Anyway having put it all in context I see the following advantages to bubble sort:
Anyway in libraries Quick Sort and Stable Merge sort seem to be the most popular.
冒泡排序是对三个项目的列表进行排序的最快方法。除了极少数例外,所有排序都会退化为三项列表的冒泡排序形式。
Bubble sort is the fastest way to sort a list of three items. With very few exceptions, all sorts degenerate into a form of bubble sort for lists of three.
在已排序的列表上,冒泡排序比快速排序(以及几乎所有其他排序)更快;-)
QuickSort 的最佳情况性能为 O(N log N),冒泡排序的时间复杂度为 O(N)!
除了这种异国情调之外,我必须同意 Donald Knuth 的观点,计算机编程的艺术,卷。 3:排序和搜索:
BubbleSort is faster than QuickSort (and almost every other sort) on already sorted lists ;-)
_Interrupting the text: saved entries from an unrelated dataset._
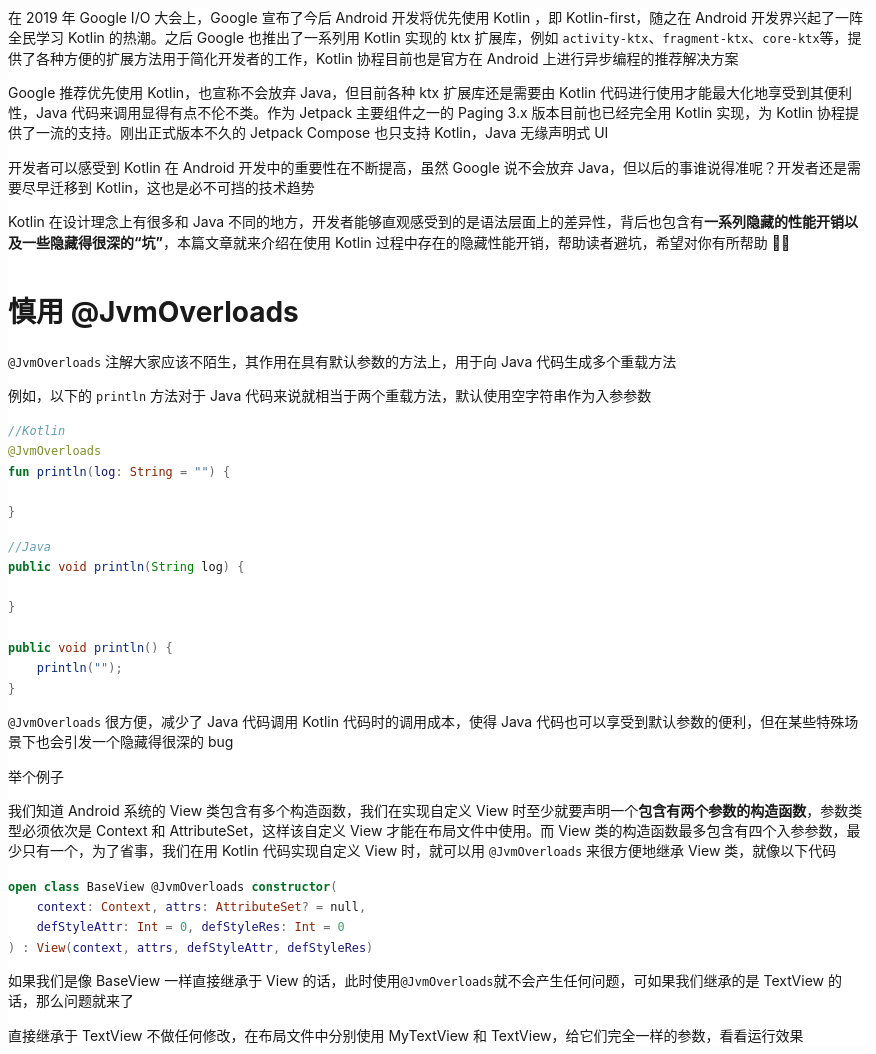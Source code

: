 在 2019 年 Google I/O 大会上，Google 宣布了今后 Android 开发将优先使用 Kotlin ，即 Kotlin-first，随之在 Android 开发界兴起了一阵全民学习 Kotlin 的热潮。之后 Google 也推出了一系列用 Kotlin 实现的 ktx 扩展库，例如 `activity-ktx`、`fragment-ktx`、`core-ktx`等，提供了各种方便的扩展方法用于简化开发者的工作，Kotlin 协程目前也是官方在 Android 上进行异步编程的推荐解决方案

Google 推荐优先使用 Kotlin，也宣称不会放弃 Java，但目前各种 ktx 扩展库还是需要由 Kotlin 代码进行使用才能最大化地享受到其便利性，Java 代码来调用显得有点不伦不类。作为 Jetpack 主要组件之一的 Paging 3.x 版本目前也已经完全用 Kotlin 实现，为 Kotlin 协程提供了一流的支持。刚出正式版本不久的 Jetpack Compose 也只支持 Kotlin，Java 无缘声明式 UI

开发者可以感受到 Kotlin 在 Android 开发中的重要性在不断提高，虽然 Google 说不会放弃 Java，但以后的事谁说得准呢？开发者还是需要尽早迁移到 Kotlin，这也是必不可挡的技术趋势

Kotlin 在设计理念上有很多和 Java 不同的地方，开发者能够直观感受到的是语法层面上的差异性，背后也包含有**一系列隐藏的性能开销以及一些隐藏得很深的“坑”**，本篇文章就来介绍在使用 Kotlin 过程中存在的隐藏性能开销，帮助读者避坑，希望对你有所帮助 🤣🤣

# 慎用 @JvmOverloads

`@JvmOverloads` 注解大家应该不陌生，其作用在具有默认参数的方法上，用于向 Java 代码生成多个重载方法

例如，以下的 `println` 方法对于 Java 代码来说就相当于两个重载方法，默认使用空字符串作为入参参数

```kotlin
//Kotlin
@JvmOverloads
fun println(log: String = "") {

}
```

```java
//Java
public void println(String log) {

}

public void println() {
	println("");
}
```

`@JvmOverloads` 很方便，减少了 Java 代码调用 Kotlin 代码时的调用成本，使得 Java 代码也可以享受到默认参数的便利，但在某些特殊场景下也会引发一个隐藏得很深的 bug

举个例子

我们知道 Android 系统的 View 类包含有多个构造函数，我们在实现自定义 View 时至少就要声明一个**包含有两个参数的构造函数**，参数类型必须依次是 Context 和 AttributeSet，这样该自定义 View 才能在布局文件中使用。而 View 类的构造函数最多包含有四个入参参数，最少只有一个，为了省事，我们在用 Kotlin 代码实现自定义 View 时，就可以用 `@JvmOverloads` 来很方便地继承 View 类，就像以下代码

```kotlin
open class BaseView @JvmOverloads constructor(
    context: Context, attrs: AttributeSet? = null,
    defStyleAttr: Int = 0, defStyleRes: Int = 0
) : View(context, attrs, defStyleAttr, defStyleRes)
```

如果我们是像 BaseView 一样直接继承于 View 的话，此时使用`@JvmOverloads`就不会产生任何问题，可如果我们继承的是 TextView 的话，那么问题就来了

直接继承于 TextView 不做任何修改，在布局文件中分别使用 MyTextView 和 TextView，给它们完全一样的参数，看看运行效果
QuickSort's best-case performance is O(N log N), BubbleSort's is O(N) !
Other than this exotic, I'd have to agree with Donald Knuth, The Art of Computer Programming, Vol. 3: Sorting and Searching:
实际上,除了非常小的列表之外,您永远不会将它用于任何其他用途。对于足够小的列表,较低的开销可以使其优于更高级的排序。我绝不会用它来处理超过十几件物品。
Realistically you would never use it for anything other than very small lists. For a sufficiently small list the low overhead can make it superior to the fancier sorts. I'd never use it for more than a dozen items.